Directions for this task:
Each entry that follows should be given again word for word; please leave out its pictures.

Document images with source code
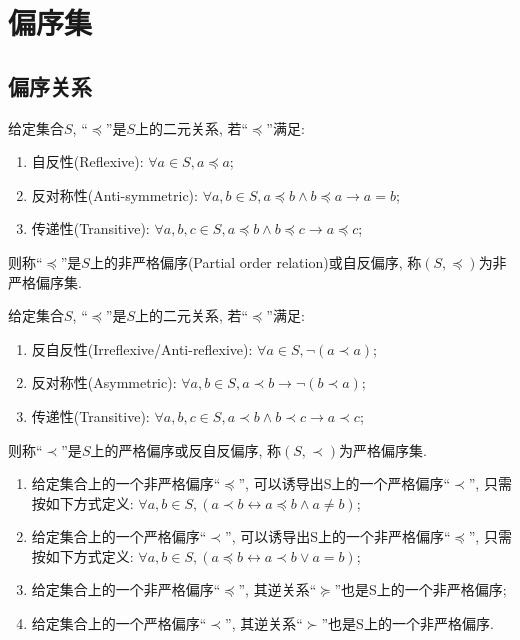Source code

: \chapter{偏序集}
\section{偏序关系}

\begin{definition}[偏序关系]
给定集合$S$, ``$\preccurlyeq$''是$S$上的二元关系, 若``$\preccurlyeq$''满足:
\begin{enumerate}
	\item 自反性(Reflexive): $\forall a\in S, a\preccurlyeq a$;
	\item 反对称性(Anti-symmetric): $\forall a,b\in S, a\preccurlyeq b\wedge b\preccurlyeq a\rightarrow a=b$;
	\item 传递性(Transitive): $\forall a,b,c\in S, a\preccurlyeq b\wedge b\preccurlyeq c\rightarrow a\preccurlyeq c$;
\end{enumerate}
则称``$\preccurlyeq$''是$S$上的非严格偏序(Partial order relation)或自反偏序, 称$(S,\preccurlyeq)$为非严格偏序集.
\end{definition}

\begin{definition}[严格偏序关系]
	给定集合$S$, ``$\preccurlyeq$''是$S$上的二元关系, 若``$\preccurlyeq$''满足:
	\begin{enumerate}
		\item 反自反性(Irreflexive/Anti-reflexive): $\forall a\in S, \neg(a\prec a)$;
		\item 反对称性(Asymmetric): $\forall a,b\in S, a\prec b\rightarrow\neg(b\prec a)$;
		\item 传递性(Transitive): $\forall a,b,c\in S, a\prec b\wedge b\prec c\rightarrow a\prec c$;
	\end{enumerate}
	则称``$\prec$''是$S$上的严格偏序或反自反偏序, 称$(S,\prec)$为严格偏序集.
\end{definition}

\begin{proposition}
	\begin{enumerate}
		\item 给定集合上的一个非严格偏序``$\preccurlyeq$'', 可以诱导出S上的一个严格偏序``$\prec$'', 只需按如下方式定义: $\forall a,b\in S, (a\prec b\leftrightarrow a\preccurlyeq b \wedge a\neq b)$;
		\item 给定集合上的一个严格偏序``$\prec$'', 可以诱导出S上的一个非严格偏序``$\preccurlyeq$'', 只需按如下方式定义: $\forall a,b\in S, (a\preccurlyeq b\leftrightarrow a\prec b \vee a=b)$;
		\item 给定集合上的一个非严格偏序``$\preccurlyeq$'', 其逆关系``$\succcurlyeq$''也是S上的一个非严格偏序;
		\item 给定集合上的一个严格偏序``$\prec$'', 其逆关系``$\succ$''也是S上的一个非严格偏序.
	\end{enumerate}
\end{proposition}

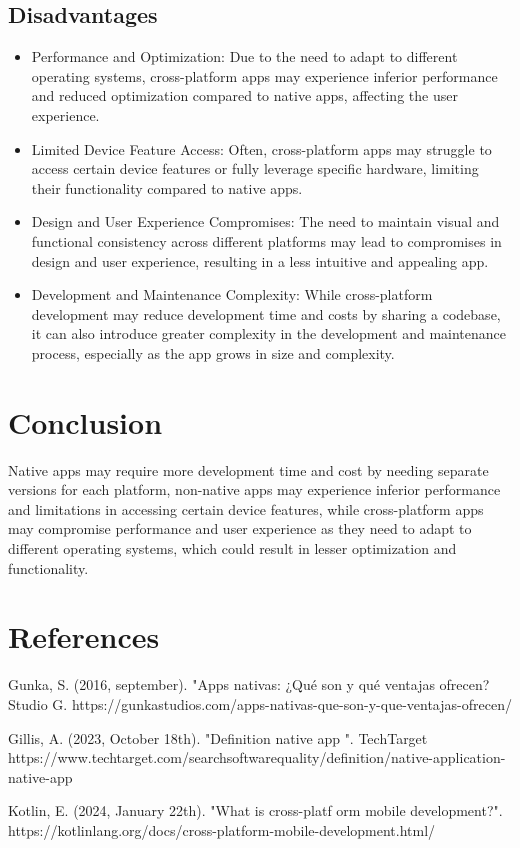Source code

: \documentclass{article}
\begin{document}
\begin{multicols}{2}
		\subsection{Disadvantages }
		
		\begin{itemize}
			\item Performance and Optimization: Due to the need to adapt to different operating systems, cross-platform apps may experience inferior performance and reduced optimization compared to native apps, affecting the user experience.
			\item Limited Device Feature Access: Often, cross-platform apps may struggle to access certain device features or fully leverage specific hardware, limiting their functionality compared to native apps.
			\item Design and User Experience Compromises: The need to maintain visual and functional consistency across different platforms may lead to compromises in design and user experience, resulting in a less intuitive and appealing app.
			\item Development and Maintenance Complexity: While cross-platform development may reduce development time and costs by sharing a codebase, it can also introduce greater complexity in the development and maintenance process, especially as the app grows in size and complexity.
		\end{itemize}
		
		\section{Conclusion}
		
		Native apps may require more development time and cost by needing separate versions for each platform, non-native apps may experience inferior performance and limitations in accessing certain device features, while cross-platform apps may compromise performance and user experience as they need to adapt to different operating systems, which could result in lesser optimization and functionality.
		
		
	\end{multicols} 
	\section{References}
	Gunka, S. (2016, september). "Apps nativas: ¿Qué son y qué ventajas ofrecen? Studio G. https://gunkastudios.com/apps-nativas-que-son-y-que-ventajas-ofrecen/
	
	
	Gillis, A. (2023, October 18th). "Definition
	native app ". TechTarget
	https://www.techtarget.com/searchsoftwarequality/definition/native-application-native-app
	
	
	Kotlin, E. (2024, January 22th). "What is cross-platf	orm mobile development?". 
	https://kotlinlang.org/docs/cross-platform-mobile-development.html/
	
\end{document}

Solution:
Source code

: \chapter{偏序集}
\section{偏序关系}

\begin{definition}[偏序关系]
给定集合$S$, ``$\preccurlyeq$''是$S$上的二元关系, 若``$\preccurlyeq$''满足:
\begin{enumerate}
	\item 自反性(Reflexive): $\forall a\in S, a\preccurlyeq a$;
	\item 反对称性(Anti-symmetric): $\forall a,b\in S, a\preccurlyeq b\wedge b\preccurlyeq a\rightarrow a=b$;
	\item 传递性(Transitive): $\forall a,b,c\in S, a\preccurlyeq b\wedge b\preccurlyeq c\rightarrow a\preccurlyeq c$;
\end{enumerate}
则称``$\preccurlyeq$''是$S$上的非严格偏序(Partial order relation)或自反偏序, 称$(S,\preccurlyeq)$为非严格偏序集.
\end{definition}

\begin{definition}[严格偏序关系]
	给定集合$S$, ``$\preccurlyeq$''是$S$上的二元关系, 若``$\preccurlyeq$''满足:
	\begin{enumerate}
		\item 反自反性(Irreflexive/Anti-reflexive): $\forall a\in S, \neg(a\prec a)$;
		\item 反对称性(Asymmetric): $\forall a,b\in S, a\prec b\rightarrow\neg(b\prec a)$;
		\item 传递性(Transitive): $\forall a,b,c\in S, a\prec b\wedge b\prec c\rightarrow a\prec c$;
	\end{enumerate}
	则称``$\prec$''是$S$上的严格偏序或反自反偏序, 称$(S,\prec)$为严格偏序集.
\end{definition}

\begin{proposition}
	\begin{enumerate}
		\item 给定集合上的一个非严格偏序``$\preccurlyeq$'', 可以诱导出S上的一个严格偏序``$\prec$'', 只需按如下方式定义: $\forall a,b\in S, (a\prec b\leftrightarrow a\preccurlyeq b \wedge a\neq b)$;
		\item 给定集合上的一个严格偏序``$\prec$'', 可以诱导出S上的一个非严格偏序``$\preccurlyeq$'', 只需按如下方式定义: $\forall a,b\in S, (a\preccurlyeq b\leftrightarrow a\prec b \vee a=b)$;
		\item 给定集合上的一个非严格偏序``$\preccurlyeq$'', 其逆关系``$\succcurlyeq$''也是S上的一个非严格偏序;
		\item 给定集合上的一个严格偏序``$\prec$'', 其逆关系``$\succ$''也是S上的一个非严格偏序.
	\end{enumerate}
\end{proposition}

Source code

: \documentclass{article}
\begin{document}
\begin{multicols}{2}
		\subsection{Disadvantages }
		
		\begin{itemize}
			\item Performance and Optimization: Due to the need to adapt to different operating systems, cross-platform apps may experience inferior performance and reduced optimization compared to native apps, affecting the user experience.
			\item Limited Device Feature Access: Often, cross-platform apps may struggle to access certain device features or fully leverage specific hardware, limiting their functionality compared to native apps.
			\item Design and User Experience Compromises: The need to maintain visual and functional consistency across different platforms may lead to compromises in design and user experience, resulting in a less intuitive and appealing app.
			\item Development and Maintenance Complexity: While cross-platform development may reduce development time and costs by sharing a codebase, it can also introduce greater complexity in the development and maintenance process, especially as the app grows in size and complexity.
		\end{itemize}
		
		\section{Conclusion}
		
		Native apps may require more development time and cost by needing separate versions for each platform, non-native apps may experience inferior performance and limitations in accessing certain device features, while cross-platform apps may compromise performance and user experience as they need to adapt to different operating systems, which could result in lesser optimization and functionality.
		
		
	\end{multicols} 
	\section{References}
	Gunka, S. (2016, september). "Apps nativas: ¿Qué son y qué ventajas ofrecen? Studio G. https://gunkastudios.com/apps-nativas-que-son-y-que-ventajas-ofrecen/
	
	
	Gillis, A. (2023, October 18th). "Definition
	native app ". TechTarget
	https://www.techtarget.com/searchsoftwarequality/definition/native-application-native-app
	
	
	Kotlin, E. (2024, January 22th). "What is cross-platf	orm mobile development?". 
	https://kotlinlang.org/docs/cross-platform-mobile-development.html/
	
\end{document}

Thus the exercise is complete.